Start of INPUT RECORDS

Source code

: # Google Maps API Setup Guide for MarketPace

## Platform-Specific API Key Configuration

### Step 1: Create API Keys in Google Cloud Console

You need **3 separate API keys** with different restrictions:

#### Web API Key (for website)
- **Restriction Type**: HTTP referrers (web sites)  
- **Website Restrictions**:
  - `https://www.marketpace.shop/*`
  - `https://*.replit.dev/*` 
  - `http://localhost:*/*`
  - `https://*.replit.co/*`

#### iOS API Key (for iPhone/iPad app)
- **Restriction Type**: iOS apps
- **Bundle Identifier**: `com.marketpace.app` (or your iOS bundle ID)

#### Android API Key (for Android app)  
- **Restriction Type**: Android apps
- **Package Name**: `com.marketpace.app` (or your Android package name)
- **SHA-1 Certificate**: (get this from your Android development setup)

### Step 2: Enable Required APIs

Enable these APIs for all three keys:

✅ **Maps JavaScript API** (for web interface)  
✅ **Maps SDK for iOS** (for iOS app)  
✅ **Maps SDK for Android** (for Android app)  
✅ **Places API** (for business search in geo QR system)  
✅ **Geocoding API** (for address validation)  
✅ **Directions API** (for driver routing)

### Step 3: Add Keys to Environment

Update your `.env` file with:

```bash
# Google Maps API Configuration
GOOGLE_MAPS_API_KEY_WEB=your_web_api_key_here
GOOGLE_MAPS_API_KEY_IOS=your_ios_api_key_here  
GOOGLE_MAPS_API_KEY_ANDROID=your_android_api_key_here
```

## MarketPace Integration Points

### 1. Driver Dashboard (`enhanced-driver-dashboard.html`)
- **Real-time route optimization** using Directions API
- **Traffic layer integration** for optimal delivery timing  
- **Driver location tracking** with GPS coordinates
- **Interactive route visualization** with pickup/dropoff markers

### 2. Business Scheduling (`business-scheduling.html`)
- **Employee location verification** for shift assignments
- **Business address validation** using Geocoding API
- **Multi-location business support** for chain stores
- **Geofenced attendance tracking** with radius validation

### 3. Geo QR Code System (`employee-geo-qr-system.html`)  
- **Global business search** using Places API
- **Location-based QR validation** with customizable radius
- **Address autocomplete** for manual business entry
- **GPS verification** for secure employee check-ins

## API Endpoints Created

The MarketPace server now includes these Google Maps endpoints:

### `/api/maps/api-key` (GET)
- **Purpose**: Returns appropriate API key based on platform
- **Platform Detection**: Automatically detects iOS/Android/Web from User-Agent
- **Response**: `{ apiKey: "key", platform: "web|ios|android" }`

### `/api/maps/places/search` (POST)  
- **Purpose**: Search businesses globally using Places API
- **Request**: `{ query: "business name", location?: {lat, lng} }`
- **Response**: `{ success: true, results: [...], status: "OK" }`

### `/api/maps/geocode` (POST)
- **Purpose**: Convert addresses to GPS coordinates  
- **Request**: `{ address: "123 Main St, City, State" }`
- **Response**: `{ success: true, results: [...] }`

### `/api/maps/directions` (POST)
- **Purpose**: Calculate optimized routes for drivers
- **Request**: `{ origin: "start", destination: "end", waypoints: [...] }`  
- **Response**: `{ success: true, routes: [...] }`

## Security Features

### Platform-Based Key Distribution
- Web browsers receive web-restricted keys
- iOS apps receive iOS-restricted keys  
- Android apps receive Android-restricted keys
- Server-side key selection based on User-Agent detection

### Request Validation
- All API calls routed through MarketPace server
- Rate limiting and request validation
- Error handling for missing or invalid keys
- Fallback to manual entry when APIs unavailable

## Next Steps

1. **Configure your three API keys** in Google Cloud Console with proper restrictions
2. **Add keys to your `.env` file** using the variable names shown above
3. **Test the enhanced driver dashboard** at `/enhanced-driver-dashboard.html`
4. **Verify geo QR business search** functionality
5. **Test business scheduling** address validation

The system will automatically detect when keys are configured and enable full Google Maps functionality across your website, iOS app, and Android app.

End of INPUT RECORDS

Scan the records above for the word "Purpose" and return every line where it occurs.

RESPONSE:
- **Purpose**: Returns appropriate API key based on platform
- **Purpose**: Search businesses globally using Places API
- **Purpose**: Convert addresses to GPS coordinates  
- **Purpose**: Calculate optimized routes for drivers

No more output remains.